Dealing with different screens

As a natural part of writing a real-time game for Android, I'll need to be able to support various screen resolutions, densities, etc.

From the primary article in the Android SDK Documentation, I'm aware that I should create separate resource for each bitmap in my game, to accommodate different screen densities; but I don't quite understand what to do about positions, velocities, etc.

The document says that I should use density-independent units in my code wherever I use explicit values. But doesn't that mean I would need to convert absolute pixels to density-independent units every single time that I use an explicit value?

For instance, I am developing a game (in landscape) using a high-density 800x480 display. Now, I am comfortable with moving a sprite at 1 pixel per frame (after delta time, etc).
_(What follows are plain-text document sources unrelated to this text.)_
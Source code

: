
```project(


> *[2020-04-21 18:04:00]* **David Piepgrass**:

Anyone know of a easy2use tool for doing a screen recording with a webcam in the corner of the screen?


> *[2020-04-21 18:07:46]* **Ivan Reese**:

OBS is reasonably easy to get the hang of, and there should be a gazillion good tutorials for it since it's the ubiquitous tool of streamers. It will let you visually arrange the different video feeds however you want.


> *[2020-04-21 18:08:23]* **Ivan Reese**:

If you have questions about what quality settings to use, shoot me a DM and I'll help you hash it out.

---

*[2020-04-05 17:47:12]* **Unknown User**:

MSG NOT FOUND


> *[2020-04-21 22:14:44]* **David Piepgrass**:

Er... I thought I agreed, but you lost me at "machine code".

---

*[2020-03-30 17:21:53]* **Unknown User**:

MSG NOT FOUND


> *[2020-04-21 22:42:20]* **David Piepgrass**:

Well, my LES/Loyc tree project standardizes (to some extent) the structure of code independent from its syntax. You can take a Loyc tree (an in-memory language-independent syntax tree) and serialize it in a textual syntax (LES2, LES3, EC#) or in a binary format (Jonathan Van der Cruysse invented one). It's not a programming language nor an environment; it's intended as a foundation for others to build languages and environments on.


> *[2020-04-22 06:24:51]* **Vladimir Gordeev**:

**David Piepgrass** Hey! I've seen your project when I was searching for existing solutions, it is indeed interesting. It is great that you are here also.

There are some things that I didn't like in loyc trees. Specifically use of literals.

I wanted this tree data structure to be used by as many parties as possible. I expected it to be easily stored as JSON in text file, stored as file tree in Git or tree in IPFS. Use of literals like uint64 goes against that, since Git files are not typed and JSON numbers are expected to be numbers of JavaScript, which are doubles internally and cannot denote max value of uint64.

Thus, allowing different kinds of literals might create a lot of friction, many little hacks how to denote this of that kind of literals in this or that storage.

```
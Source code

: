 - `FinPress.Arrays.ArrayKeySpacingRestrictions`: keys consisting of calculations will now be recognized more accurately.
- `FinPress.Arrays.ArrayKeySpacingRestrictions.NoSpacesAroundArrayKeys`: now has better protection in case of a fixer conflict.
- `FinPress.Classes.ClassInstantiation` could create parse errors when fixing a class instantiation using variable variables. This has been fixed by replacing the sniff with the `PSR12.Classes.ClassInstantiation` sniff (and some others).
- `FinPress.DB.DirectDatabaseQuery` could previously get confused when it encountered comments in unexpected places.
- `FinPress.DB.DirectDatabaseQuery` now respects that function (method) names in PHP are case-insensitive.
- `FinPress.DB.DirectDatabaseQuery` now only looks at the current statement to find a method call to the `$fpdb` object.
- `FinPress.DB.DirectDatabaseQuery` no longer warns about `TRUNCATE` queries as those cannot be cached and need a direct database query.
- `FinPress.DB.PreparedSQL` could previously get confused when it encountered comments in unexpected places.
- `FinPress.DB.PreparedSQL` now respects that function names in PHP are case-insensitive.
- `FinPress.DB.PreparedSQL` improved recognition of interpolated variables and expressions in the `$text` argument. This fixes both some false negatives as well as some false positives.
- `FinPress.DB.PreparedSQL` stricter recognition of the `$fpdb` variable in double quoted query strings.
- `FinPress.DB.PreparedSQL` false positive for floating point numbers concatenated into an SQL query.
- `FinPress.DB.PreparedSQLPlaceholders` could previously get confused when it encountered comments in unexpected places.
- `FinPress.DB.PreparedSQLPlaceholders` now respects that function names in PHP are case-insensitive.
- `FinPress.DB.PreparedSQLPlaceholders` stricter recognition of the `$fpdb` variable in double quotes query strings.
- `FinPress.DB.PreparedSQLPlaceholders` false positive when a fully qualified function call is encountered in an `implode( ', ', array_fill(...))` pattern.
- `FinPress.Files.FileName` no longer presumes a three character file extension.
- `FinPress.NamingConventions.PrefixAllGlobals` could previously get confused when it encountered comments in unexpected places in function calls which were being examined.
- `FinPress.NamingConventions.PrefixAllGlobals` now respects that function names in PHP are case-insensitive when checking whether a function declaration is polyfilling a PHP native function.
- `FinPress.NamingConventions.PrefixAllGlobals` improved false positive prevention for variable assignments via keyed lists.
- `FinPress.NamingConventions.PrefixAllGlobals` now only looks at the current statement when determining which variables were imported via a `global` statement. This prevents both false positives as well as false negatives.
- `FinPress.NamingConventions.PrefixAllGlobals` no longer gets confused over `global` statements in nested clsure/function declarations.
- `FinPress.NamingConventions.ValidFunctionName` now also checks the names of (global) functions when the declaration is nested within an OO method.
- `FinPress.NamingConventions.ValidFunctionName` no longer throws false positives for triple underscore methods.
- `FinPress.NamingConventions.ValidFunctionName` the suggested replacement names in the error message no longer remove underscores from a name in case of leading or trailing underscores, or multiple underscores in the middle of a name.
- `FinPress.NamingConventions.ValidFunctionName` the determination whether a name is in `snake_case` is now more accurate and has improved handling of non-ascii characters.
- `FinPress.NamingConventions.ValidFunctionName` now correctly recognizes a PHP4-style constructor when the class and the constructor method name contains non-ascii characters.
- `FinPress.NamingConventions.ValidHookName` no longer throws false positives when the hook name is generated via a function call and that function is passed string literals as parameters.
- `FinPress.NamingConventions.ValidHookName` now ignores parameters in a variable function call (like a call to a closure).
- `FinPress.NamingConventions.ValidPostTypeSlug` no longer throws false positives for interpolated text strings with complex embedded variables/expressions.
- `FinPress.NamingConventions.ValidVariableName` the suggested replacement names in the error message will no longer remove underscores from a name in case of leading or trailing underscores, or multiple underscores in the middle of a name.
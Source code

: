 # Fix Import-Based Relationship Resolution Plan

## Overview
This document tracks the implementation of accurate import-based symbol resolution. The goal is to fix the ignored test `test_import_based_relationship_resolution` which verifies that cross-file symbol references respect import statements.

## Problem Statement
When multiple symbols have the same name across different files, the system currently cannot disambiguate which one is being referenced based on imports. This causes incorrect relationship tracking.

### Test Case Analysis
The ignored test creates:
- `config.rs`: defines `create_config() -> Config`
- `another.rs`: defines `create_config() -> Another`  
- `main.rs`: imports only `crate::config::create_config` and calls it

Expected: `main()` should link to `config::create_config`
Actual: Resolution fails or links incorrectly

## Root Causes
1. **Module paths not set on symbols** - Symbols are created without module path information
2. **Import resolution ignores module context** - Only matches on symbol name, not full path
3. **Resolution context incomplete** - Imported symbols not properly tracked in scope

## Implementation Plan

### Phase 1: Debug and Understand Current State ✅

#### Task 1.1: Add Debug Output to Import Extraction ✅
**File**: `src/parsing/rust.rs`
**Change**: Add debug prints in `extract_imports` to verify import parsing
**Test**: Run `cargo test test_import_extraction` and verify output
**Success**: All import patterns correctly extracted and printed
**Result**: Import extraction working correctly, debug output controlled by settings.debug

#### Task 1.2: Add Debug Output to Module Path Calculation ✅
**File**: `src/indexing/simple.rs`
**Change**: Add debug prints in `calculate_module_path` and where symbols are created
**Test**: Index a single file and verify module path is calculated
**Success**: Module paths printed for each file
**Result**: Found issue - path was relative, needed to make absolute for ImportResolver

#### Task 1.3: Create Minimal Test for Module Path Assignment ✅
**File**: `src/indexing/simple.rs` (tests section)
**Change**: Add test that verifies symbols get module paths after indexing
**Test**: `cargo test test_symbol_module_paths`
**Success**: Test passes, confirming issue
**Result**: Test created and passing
So that would look like:

sprite.setVelocityX(1);

If I were to use density-independent units, like the documentation suggests, wouldn't I have to do something like this everywhere that I use an explicit number?

sprite.setVelocityX(convert(1));

public float convert(float value)
{
    return value * getResources().getDisplayMetrics().density;
}

It feels like I'm not understanding this correctly...

Upvotes: 0

Views: 202

Answers (1)

Aleadam
Aleadam

Reputation: 40391

I have no experience in animation, but the first idea that comes to my head is to define a unit as a

static int UNIT = getResources().getDisplayMetrics().density;

and then use it as

sprite.setVelocityX(3*UNIT); // replaces sprite.setVelocityX(3);

That way you create an int once and avoid querying DisplayMetrics every time.

That said, there might be OpenGL or AndEngine mechanisms to get density-independent values directly.